Daily Archives: February 14, 2014

Stymied, Stumped and Surrendered

As a confirmed pantser, I’ve relied on the endless stream of ideas that flow through my fingertips onto the page, coupled with an innate sense of novel structure, to carry my work from beginning to end. Well, I pulled it off once. Now I’m thirteen chapters into a sequel to my JadeAnne Stone Mexico adventures, The Hydra Effect. And I’m lost. I simply don’t know where to go from the shoot-out at the meth lab. I mean, really. These people weren’t armed—they shouldn’t even have survived, let alone rescued a gaggle of kids awaiting transit to masters in the slave trade. So now what?

I’ve beaten my head into my keyboard for two years.

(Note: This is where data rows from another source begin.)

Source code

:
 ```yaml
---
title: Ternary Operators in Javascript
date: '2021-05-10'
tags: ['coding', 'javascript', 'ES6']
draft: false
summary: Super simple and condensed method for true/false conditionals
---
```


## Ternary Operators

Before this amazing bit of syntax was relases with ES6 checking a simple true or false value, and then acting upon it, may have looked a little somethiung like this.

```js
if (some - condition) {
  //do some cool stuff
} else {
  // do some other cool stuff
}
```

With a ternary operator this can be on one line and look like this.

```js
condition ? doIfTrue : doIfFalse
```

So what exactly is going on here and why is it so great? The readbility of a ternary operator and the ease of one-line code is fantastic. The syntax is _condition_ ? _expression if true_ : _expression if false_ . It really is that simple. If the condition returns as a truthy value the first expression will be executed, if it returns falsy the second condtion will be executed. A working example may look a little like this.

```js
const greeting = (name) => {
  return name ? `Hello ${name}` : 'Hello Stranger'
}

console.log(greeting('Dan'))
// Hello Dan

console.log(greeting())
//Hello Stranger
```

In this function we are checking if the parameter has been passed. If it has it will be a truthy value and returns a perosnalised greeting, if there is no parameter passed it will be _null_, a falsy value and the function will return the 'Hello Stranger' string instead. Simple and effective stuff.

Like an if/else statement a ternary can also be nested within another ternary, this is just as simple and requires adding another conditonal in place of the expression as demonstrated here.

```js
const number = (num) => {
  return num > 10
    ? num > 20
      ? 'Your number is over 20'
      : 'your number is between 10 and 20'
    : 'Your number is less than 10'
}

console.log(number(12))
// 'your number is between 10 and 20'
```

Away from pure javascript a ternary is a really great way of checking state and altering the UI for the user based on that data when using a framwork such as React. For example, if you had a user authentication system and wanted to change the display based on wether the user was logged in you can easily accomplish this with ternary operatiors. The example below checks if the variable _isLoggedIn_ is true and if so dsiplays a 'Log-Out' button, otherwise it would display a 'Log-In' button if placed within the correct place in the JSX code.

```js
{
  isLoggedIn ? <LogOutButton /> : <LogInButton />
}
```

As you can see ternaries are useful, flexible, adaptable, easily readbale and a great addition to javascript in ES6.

I’ve called it writer’s block, although I’ve managed to write plenty of columns for the Petaluma Post, a sprinkling of poems, and I’m almost finished with a memoir of living in Mexico, Saints and Skeletons (be sure to read the blog when it’s up.) The problem isn’t lack of ideas. Conception is a right-brain activity—you know how ideas simmer on the back burner and are added to by flashes of inspiration? I had all that, and still have ideas percolating, but these ideas aren’t coming together into a storyline.

What if:
JadeAnne resolves to rescue the American girls from the traffickers?
Anibal knew about the house and meth-lab all along?
Anibal plans on selling the girls to the highest bidder?
(So far so good!)
What if Anibal is affiliated with the Zetas? The Sinaloa Cartel?
What if Anibal isn’t affiliated with any cartel but sells JadeAnne?
(Oops! This is probably the end of her adventures. Now it’s about Anibal.)
JadeAnne is kidnapped by one of the cartels?
JadeAnne’s natural father, who she has never met, materializes and saves her?
The man she’s after isn’t a cartel member, but a legalization advocate?

Help! I need some organization— some old-fashioned left-brain thinking—to sort out the pieces that fit together and fill in the pieces that are missing. I need some logic or this thriller isn’t going to make any sense at all. I hate to admit that all my English teachers were right, but what I need to do now is work out an outline. For a pantser, that’s almost a dirty word.

My right-brain whines, “But where’s the creativity? Where’s the inspiration?”

“Where’s the story?” Left lobe asks, a smear of sarcasm in her voice.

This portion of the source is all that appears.